There are a wide variety of cultivars Andrew, Banana, Bush on Fire, Eleanor Roosevelt, Florida Select, Gold Dust, Gold Star, Lauren’s Rainbow, Magnificent, Mammy, Mother and Daughter, Mrs. Iceton, Norma, Oakleaf, Petra, Red Iceton, Sunny Star, Superstar, Victoria Gold Bell, Yellow Iceton, Zanzibar.
Croton Soil Preference
In our south Florida calcareous high Ph soil crotons suffer from micronutrient deficiencies. A good fertilizing landscape fertilizer such as 8-2-12 3 times per year oor every 4 months will keep crotons popping with color.
Croton Light Preference
Light is an important factor for growing crotons in a south Florida landscape, most landscape varieties will grow well in full sun, some varieties exhibit color fading with excessive light as well as with prevent proper color development with excessive shade. Color seems to develop more in the cooler months than in the hot rainy season where rapid growth is occurring.
Croton Water Requirements
Crotons are among the highest transpiration rates of plants requiring frequent irrigation.

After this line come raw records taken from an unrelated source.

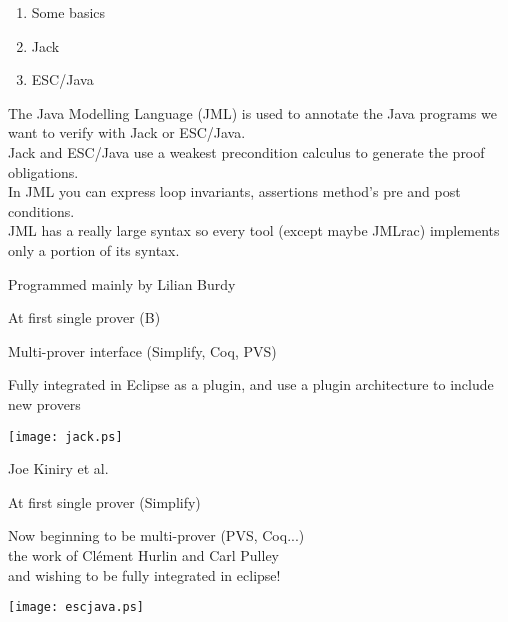 \begin{enumerate}
\item Some basics
\item Jack
\item ESC/Java
\end{enumerate}

\small
The {\purple Java Modelling Language} (JML)
is used to annotate the Java programs we want to verify with 
Jack or ESC/Java.\\
Jack and ESC/Java use a {\purple weakest precondition calculus} to generate
the proof obligations.\\
In JML you can express loop invariants, assertions method's
pre and post conditions.\\
JML has a really large syntax so every tool (except maybe JMLrac)
implements only a {\purple portion} of its syntax.


\small
\blist
\item Programmed mainly by Lilian Burdy
\item At first single prover (B)
\item Multi-prover interface (Simplify, Coq, PVS)
\item Fully integrated in {\purple Eclipse} as a plugin, and use a 
{\purple plugin architecture} to include new provers
\elist
\begin{center}
\texttt{[image: jack.ps]}
\end{center}
\small
\blist
\item Joe Kiniry et al.
\item At first single prover (Simplify)
\item Now beginning to be multi-prover   (PVS, Coq...)\\
  \rarrow the work of Cl\'ement Hurlin and Carl Pulley\\
and wishing to be fully integrated in eclipse!
\elist
\begin{center}
  \texttt{[image: escjava.ps]}
\end{center}

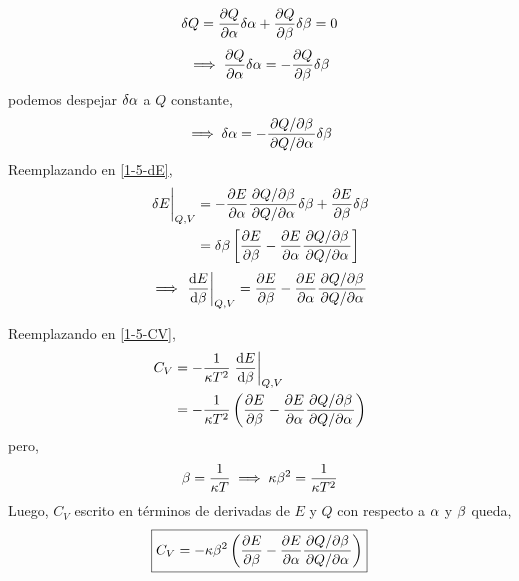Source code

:\begin{sol}
\begin{enumerate}
\begin{equation}
  \delta Q=\pdv{Q}{\alpha}\delta \alpha +\pdv{Q}{\beta}\delta \beta =0
\end{equation}
\begin{equation}
  \implies \pdv{Q}{\alpha}\delta \alpha=-\pdv{Q}{\beta}\delta\beta 
\end{equation}
podemos despejar $\delta\alpha$ a $Q$ constante,
\begin{equation}
  \implies \delta\alpha =-\frac{\pdv*{Q}{\beta }}{\pdv*{Q}{\alpha }}\delta\beta 
\end{equation}
Reemplazando en \eqref{1-5-dE},
\begin{align}
 \eval{\d E}_{Q,V}&=-\pdv{E}{\a }\frac{\pdv*{Q}{\b }}{\pdv*{Q}{\alpha }}\d\b +\pdv{E}{\b }\d \b \\
 &=\d\b\left[\pdv{E}{\b }-\pdv{E}{\a }\frac{\pdv*{Q}{\b }}{\pdv*{Q}{\alpha }}\right]
\end{align}
\begin{equation}
  \implies \eval{\dv{E}{\b }}_{Q,V}=\pdv{E}{\b }-\pdv{E}{\a }\frac{\pdv*{Q}{\b }}{\pdv*{Q}{\alpha }}
\end{equation}

Reemplazando en \eqref{1-5-CV},
\begin{align}
   C_V&=-\frac{1}{\k T^2}\eval{\dv{E}{\b }}_{Q,V}\\
   &=-\frac{1}{\k T^2}\left(\pdv{E}{\b }-\pdv{E}{\a }\frac{\pdv*{Q}{\b }}{\pdv*{Q}{\alpha }}\right)
\end{align}
pero,
\begin{equation}
  \beta=\frac{1}{\kappa T}\implies \kappa \beta^2=\frac{1}{\kappa T^2}
\end{equation}
Luego, $C_V$ escrito en términos de derivadas de $E$ y $Q$ con respecto a $\alpha$ y $\beta$ queda,
\begin{equation}
 \boxed{ C_V=-\kappa\beta^2\left(\pdv{E}{\beta}-\pdv{E}{\alpha}\frac{\pdv*{Q}{\beta }}{\pdv*{Q}{\alpha }}\right)}
\end{equation}



\end{enumerate}
\end{sol}
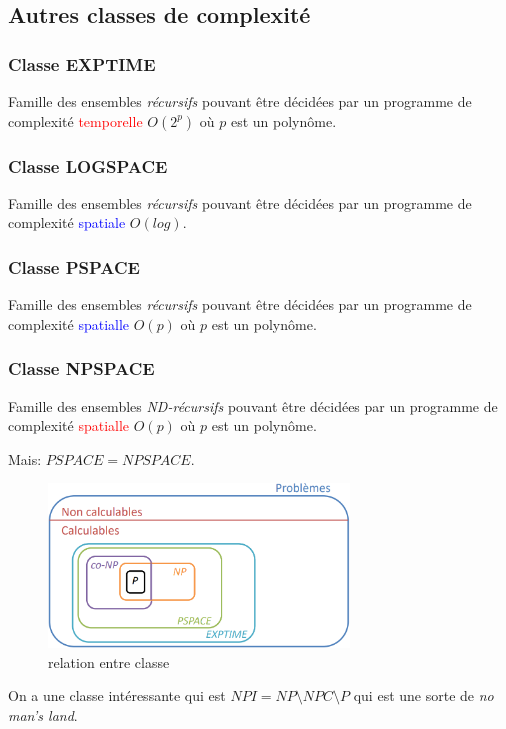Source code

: \documentclass{report}
\begin{document}
\subsection{Autres classes de complexité}

\subsubsection{Classe EXPTIME}
Famille des ensembles \textit{récursifs} pouvant être décidées par un programme de complexité \textcolor{red}{temporelle} $O(2^p)$ où $p$ est un polynôme.

\subsubsection{Classe LOGSPACE}
Famille des ensembles \textit{récursifs} pouvant être décidées par un programme de complexité \textcolor{blue}{spatiale} $O(log)$.

\subsubsection{Classe PSPACE}
Famille des ensembles \textit{récursifs} pouvant être décidées par un programme de complexité \textcolor{blue}{spatialle} $O(p)$ où $p$ est un polynôme.

\subsubsection{Classe NPSPACE}
Famille des ensembles \textit{ND-récursifs} pouvant être décidées par un programme de complexité \textcolor{red}{spatialle} $O(p)$ où $p$ est un polynôme.\par 
Mais: $PSPACE = NPSPACE$.
\begin{figure}[H]
\centering
\includegraphics[width=8cm]{img/classe.png}
\caption{relation entre classe}
\end{figure}

On a une classe intéressante qui est $NPI = NP \setminus NPC \setminus P$ qui est une sorte de \textit{no man's land}.
\end{document}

Infrequent irrigation can couse slight wilting of young foliage. As with most Florida lawns and landscapes adding 1 inch of water per week will be adequate for landscape plants, while a daily application may be necessary for potted plants during the hot summer months.
Specific Epithet: variegatum
USDA HARDINESS ZONES: 9b-11
Treatment for scale, thrips or mealybugs can be made with natural foliar sprays on a regular basis or systemic root drench treatments with imidacloprid on a semi-annual to annual basis for long term control.
For mite control a natural essential oil spray is effective.